Content starts
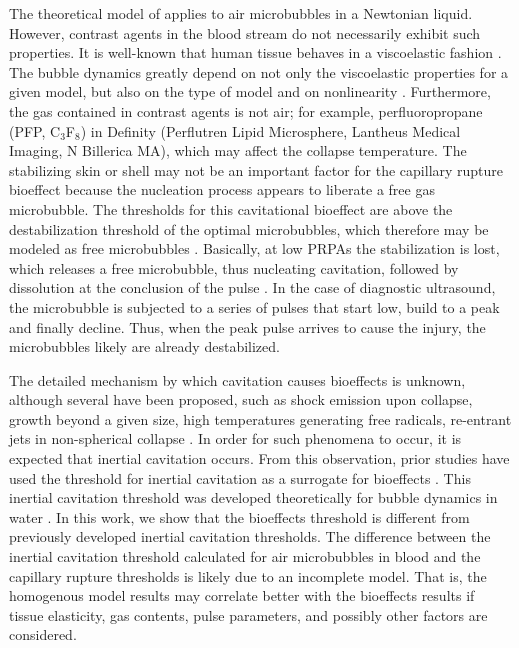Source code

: The theoretical model of \cite{Apfel1991} applies to air microbubbles
in a Newtonian liquid. However, contrast agents in the blood stream do
not necessarily exhibit such properties. It is well-known that human
tissue behaves in a viscoelastic fashion
\cite[]{Frizzell1976,Madsen1983}. The bubble dynamics greatly depend
on not only the viscoelastic properties \cite[]{Allen2000a,Yang2005}
for a given model, but also on the type of model \cite[]{Johnsen2012}
and on nonlinearity \cite[]{Allen2000b}. Furthermore, the gas
contained in contrast agents is not air; for example, perfluoropropane
(PFP, C$_3$F$_8$) in Definity (Perflutren Lipid Microsphere, Lantheus
Medical Imaging, N Billerica MA), which may affect the collapse
temperature.  The stabilizing skin or shell may not be an important
factor for the capillary rupture bioeffect because the nucleation
process appears to liberate a free gas microbubble. The thresholds for
this cavitational bioeffect are above the destabilization threshold of
the optimal microbubbles, which therefore may be modeled as free
microbubbles \cite[]{Sboros2002,Marmottant2005}.  Basically, at low
PRPAs the stabilization is lost, which releases a free microbubble,
thus nucleating cavitation, followed by dissolution at the conclusion
of the pulse \cite[]{Porter2006}.  In the case of diagnostic
ultrasound, the microbubble is subjected to a series of pulses that
start low, build to a peak and finally decline.  Thus, when the peak
pulse arrives to cause the injury, the microbubbles likely are already
destabilized.

The detailed mechanism by which cavitation causes bioeffects is
unknown, although several have been proposed, such as shock emission
upon collapse, growth beyond a given size, high temperatures
generating free radicals, re-entrant jets in non-spherical collapse
\cite[]{Nyborg2002}. In order for such phenomena to occur, it is
expected that inertial cavitation occurs. From this observation, prior
studies have used the threshold for inertial cavitation as a surrogate
for bioeffects \cite[]{Yang2005}. This inertial cavitation threshold
was developed theoretically for bubble dynamics in water
\cite[]{Flynn1975}. In this work, we show that the bioeffects
threshold is different from previously developed inertial cavitation
thresholds. The difference between the inertial cavitation threshold
calculated for air microbubbles in blood and the capillary rupture
thresholds is likely due to an incomplete model.  That is, the
homogenous model results may correlate better with the bioeffects
results if tissue elasticity, gas contents, pulse parameters, and
possibly other factors are considered.  

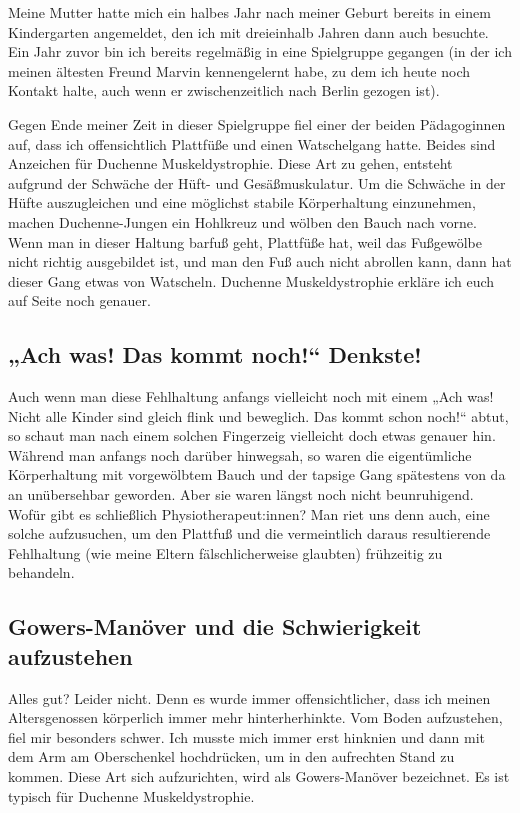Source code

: \documentclass[fontsize=14pt,a4paper,headinclude,DIV=calc,automark]{scrbook}
\begin{document}
Meine Mutter hatte mich ein halbes Jahr nach meiner Geburt bereits in einem Kindergarten angemeldet, den ich mit dreieinhalb Jahren dann auch besuchte. Ein Jahr zuvor bin ich bereits regelmäßig in eine Spielgruppe gegangen (in der ich meinen ältesten Freund Marvin kennengelernt habe, zu dem ich heute noch Kontakt halte, auch wenn er zwischenzeitlich nach Berlin gezogen ist).

Gegen Ende meiner Zeit in dieser Spielgruppe fiel einer der beiden Pädagoginnen auf, dass ich offensichtlich Plattfüße und einen Watschelgang hatte. Beides sind Anzeichen für Duchenne Muskeldystrophie. Diese Art zu gehen, entsteht aufgrund der Schwäche der Hüft- und Gesäßmuskulatur. Um die Schwäche in der Hüfte auszugleichen und eine möglichst stabile Körperhaltung einzunehmen, machen Duchenne-Jungen ein Hohlkreuz und wölben den Bauch nach vorne. Wenn man in dieser Haltung barfuß geht, Plattfüße hat, weil das Fußgewölbe nicht richtig ausgebildet ist, und man den Fuß auch nicht abrollen kann, dann hat dieser Gang etwas von Watscheln. Duchenne Muskeldystrophie erkläre ich euch auf Seite \pageref{sec:muskeldystrophie} noch genauer.

\subsection{„Ach was! Das kommt noch!“ Denkste!}

Auch wenn man diese Fehlhaltung anfangs vielleicht noch mit einem „Ach was! Nicht alle Kinder sind gleich flink und beweglich. Das kommt schon noch!“ abtut, so schaut man nach einem solchen Fingerzeig vielleicht doch etwas genauer hin. Während man anfangs noch darüber hinwegsah, so waren die eigentümliche Körperhaltung mit vorgewölbtem Bauch und der tapsige Gang spätestens von da an unübersehbar geworden. Aber sie waren längst noch nicht beunruhigend. Wofür gibt es schließlich Phy\-sio\-the\-ra\-peu\-t:in\-nen? Man riet uns denn auch, eine solche aufzusuchen, um den Plattfuß und die vermeintlich daraus resultierende Fehlhaltung (wie meine Eltern fälschlicherweise glaubten) frühzeitig zu behandeln.
              
\subsection{Gowers-Manöver und die Schwierigkeit aufzustehen}

Alles gut? Leider nicht. Denn es wurde immer offensichtlicher, dass ich meinen Altersgenossen körperlich immer mehr hinterherhinkte. Vom Boden aufzustehen, fiel mir besonders schwer. Ich musste mich immer erst hinknien und dann mit dem Arm am Oberschenkel hochdrücken, um in den aufrechten Stand zu kommen. Diese Art sich aufzurichten, wird als Gowers-Manöver bezeichnet. Es ist typisch für Duchenne Muskeldystrophie.
\end{document}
Content ends
Work task ::
Your copy should match the listing exactly, apart from the pictures it leaves out.

Output below ::
Source code

: The theoretical model of \cite{Apfel1991} applies to air microbubbles
in a Newtonian liquid. However, contrast agents in the blood stream do
not necessarily exhibit such properties. It is well-known that human
tissue behaves in a viscoelastic fashion
\cite[]{Frizzell1976,Madsen1983}. The bubble dynamics greatly depend
on not only the viscoelastic properties \cite[]{Allen2000a,Yang2005}
for a given model, but also on the type of model \cite[]{Johnsen2012}
and on nonlinearity \cite[]{Allen2000b}. Furthermore, the gas
contained in contrast agents is not air; for example, perfluoropropane
(PFP, C$_3$F$_8$) in Definity (Perflutren Lipid Microsphere, Lantheus
Medical Imaging, N Billerica MA), which may affect the collapse
temperature.  The stabilizing skin or shell may not be an important
factor for the capillary rupture bioeffect because the nucleation
process appears to liberate a free gas microbubble. The thresholds for
this cavitational bioeffect are above the destabilization threshold of
the optimal microbubbles, which therefore may be modeled as free
microbubbles \cite[]{Sboros2002,Marmottant2005}.  Basically, at low
PRPAs the stabilization is lost, which releases a free microbubble,
thus nucleating cavitation, followed by dissolution at the conclusion
of the pulse \cite[]{Porter2006}.  In the case of diagnostic
ultrasound, the microbubble is subjected to a series of pulses that
start low, build to a peak and finally decline.  Thus, when the peak
pulse arrives to cause the injury, the microbubbles likely are already
destabilized.

The detailed mechanism by which cavitation causes bioeffects is
unknown, although several have been proposed, such as shock emission
upon collapse, growth beyond a given size, high temperatures
generating free radicals, re-entrant jets in non-spherical collapse
\cite[]{Nyborg2002}. In order for such phenomena to occur, it is
expected that inertial cavitation occurs. From this observation, prior
studies have used the threshold for inertial cavitation as a surrogate
for bioeffects \cite[]{Yang2005}. This inertial cavitation threshold
was developed theoretically for bubble dynamics in water
\cite[]{Flynn1975}. In this work, we show that the bioeffects
threshold is different from previously developed inertial cavitation
thresholds. The difference between the inertial cavitation threshold
calculated for air microbubbles in blood and the capillary rupture
thresholds is likely due to an incomplete model.  That is, the
homogenous model results may correlate better with the bioeffects
results if tissue elasticity, gas contents, pulse parameters, and
possibly other factors are considered.  

Source code

: \documentclass[fontsize=14pt,a4paper,headinclude,DIV=calc,automark]{scrbook}
\begin{document}
Meine Mutter hatte mich ein halbes Jahr nach meiner Geburt bereits in einem Kindergarten angemeldet, den ich mit dreieinhalb Jahren dann auch besuchte. Ein Jahr zuvor bin ich bereits regelmäßig in eine Spielgruppe gegangen (in der ich meinen ältesten Freund Marvin kennengelernt habe, zu dem ich heute noch Kontakt halte, auch wenn er zwischenzeitlich nach Berlin gezogen ist).

Gegen Ende meiner Zeit in dieser Spielgruppe fiel einer der beiden Pädagoginnen auf, dass ich offensichtlich Plattfüße und einen Watschelgang hatte. Beides sind Anzeichen für Duchenne Muskeldystrophie. Diese Art zu gehen, entsteht aufgrund der Schwäche der Hüft- und Gesäßmuskulatur. Um die Schwäche in der Hüfte auszugleichen und eine möglichst stabile Körperhaltung einzunehmen, machen Duchenne-Jungen ein Hohlkreuz und wölben den Bauch nach vorne. Wenn man in dieser Haltung barfuß geht, Plattfüße hat, weil das Fußgewölbe nicht richtig ausgebildet ist, und man den Fuß auch nicht abrollen kann, dann hat dieser Gang etwas von Watscheln. Duchenne Muskeldystrophie erkläre ich euch auf Seite \pageref{sec:muskeldystrophie} noch genauer.

\subsection{„Ach was! Das kommt noch!“ Denkste!}

Auch wenn man diese Fehlhaltung anfangs vielleicht noch mit einem „Ach was! Nicht alle Kinder sind gleich flink und beweglich. Das kommt schon noch!“ abtut, so schaut man nach einem solchen Fingerzeig vielleicht doch etwas genauer hin. Während man anfangs noch darüber hinwegsah, so waren die eigentümliche Körperhaltung mit vorgewölbtem Bauch und der tapsige Gang spätestens von da an unübersehbar geworden. Aber sie waren längst noch nicht beunruhigend. Wofür gibt es schließlich Phy\-sio\-the\-ra\-peu\-t:in\-nen? Man riet uns denn auch, eine solche aufzusuchen, um den Plattfuß und die vermeintlich daraus resultierende Fehlhaltung (wie meine Eltern fälschlicherweise glaubten) frühzeitig zu behandeln.
              
\subsection{Gowers-Manöver und die Schwierigkeit aufzustehen}

Alles gut? Leider nicht. Denn es wurde immer offensichtlicher, dass ich meinen Altersgenossen körperlich immer mehr hinterherhinkte. Vom Boden aufzustehen, fiel mir besonders schwer. Ich musste mich immer erst hinknien und dann mit dem Arm am Oberschenkel hochdrücken, um in den aufrechten Stand zu kommen. Diese Art sich aufzurichten, wird als Gowers-Manöver bezeichnet. Es ist typisch für Duchenne Muskeldystrophie.
\end{document}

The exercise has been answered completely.